- Born: December 10, 1930 Ann Arbor, Michigan, U.S.
- Died: January 20, 2021 (aged 90) Santa Monica, California, U.S.
- Education: Princeton University University of Oxford
- Known for: Q-switching Optical phase conjugation Raman-induced Kerr effect Nonlinear optical processes
- Awards: Member, National Academy of Engineering (1977) Member, National Academy of Sciences Charles Hard Townes Award (1983) IEEE Quantum Electronics Award (1985) Fellow, American Academy of Arts and Sciences (2006)
- Scientific career
- Fields: Physics Electrical engineering Nonlinear optics Photonics
- Workplaces: Hughes Aircraft Company Hughes Research Laboratories California Institute of Technology University of Southern California

= Robert W. Hellwarth =

American physicist and electrical engineer (1930–2021)

Robert Willis Hellwarth (December 10, 1930 – January 20, 2021) was an American physicist and electrical engineer who studied quantum electronics, nonlinear optics, and photonics. He is known for the invention of Q-switching, a technique that produces short, intense pulses of laser light, and for work on optical phase conjugation and nonlinear optical processes.

==Early life and education==
Hellwarth was born December 10, 1930, in Ann Arbor, Michigan, the son of Arlen Roosevelt Hellwarth, an electrical engineer, and Sarah Townsend Hellwarth. He grew up in Detroit and attended public schools, including Cooley High School; he was offered a scholarship to Princeton University. He graduated from Princeton University in 1952 as valedictorian with a dual B.S. in electrical engineering and physics. He next attended St John’s College, Oxford as a Rhodes Scholar, where he joined the Clarendon Laboratory and earned a Ph.D. in physics in 1955. His doctoral dissertation was titled An Investigation of Hyperfine Structure Using the Atomic Beam Magnetic Resonance Method.

==Career==
After completing his graduate work at Oxford, Hellwarth took a position at Hughes Aircraft Company in Culver City; he subsequently worked at Hughes Research Laboratories in Malibu, and managed their Theoretical Studies Department, while holding appointments at Caltech.

Hellwarth coauthored a 1957 paper on the Schrödinger equation and maser amplifiers and oscillators. He later coauthored a 1962 paper on electron transport in polar crystals that helped develop the concept of a polaron.

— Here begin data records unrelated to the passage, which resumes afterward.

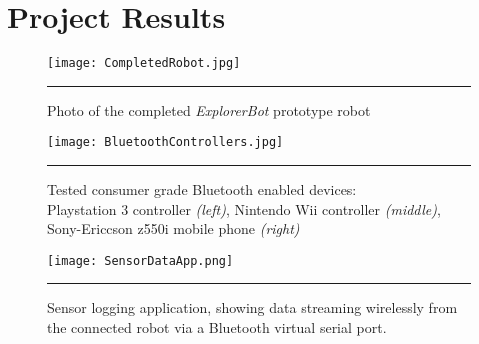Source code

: \chapter{Project Results}
\label{chp:results}


\begin{figure}[tbph]
	\vspace{1em}
	\centering
		\texttt{[image: CompletedRobot.jpg]}
	\rule{35em}{0.5pt}
	\caption[Photo of Completed Robot]{Photo of the completed \textit{ExplorerBot} prototype robot}
	\label{fig:completedrobot}
\end{figure}

\begin{figure}[tbph]
	\vspace{1em}
	\centering
		\texttt{[image: BluetoothControllers.jpg]}
	\rule{35em}{0.5pt}
	\caption[Tested Working Controllers]{Tested consumer grade Bluetooth enabled devices: \\ Playstation 3 controller \textit{(left)}, Nintendo Wii controller \textit{(middle)}, Sony-Ericcson z550i mobile phone \textit{(right)} }
	\label{fig:workingbtcontrollers}
\end{figure}

\begin{figure}[tbph]
	\vspace{1em}
	\centering
		\texttt{[image: SensorDataApp.png]}
	\rule{35em}{0.5pt}
	\caption[Sensor Logging Host Application]{Sensor logging application, showing data streaming wirelessly from the connected robot via a Bluetooth virtual serial port. }
	\label{fig:sensorhostapp}
\end{figure}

He moved to the University of Southern California in 1971 as professor of electrical engineering and physics, where he became the George Pfleger Professor of Electrical Engineering and professor of physics and astronomy until his retirement in 2018.

==Research and inventions==
Hellwarth worked in the fields of quantum electronics, nonlinear optics, and photonics.

Q-switching, which Hellwarth co-invented with F.J. McClung at Hughes Research Laboratories in 1961–62, increased laser pulse power by a factor of approximately one million. Applications of Q-switched lasers include tattoo removal, surgical procedures, metal cutting, and research into laser-induced nuclear fusion.

At USC, Hellwarth focused on nonlinear optical processes, devices, and materials, including work on four-wave mixing that led to the development of optical phase conjugation; this work was relevant to correction of astronomical images distorted by atmospheric fluctuations.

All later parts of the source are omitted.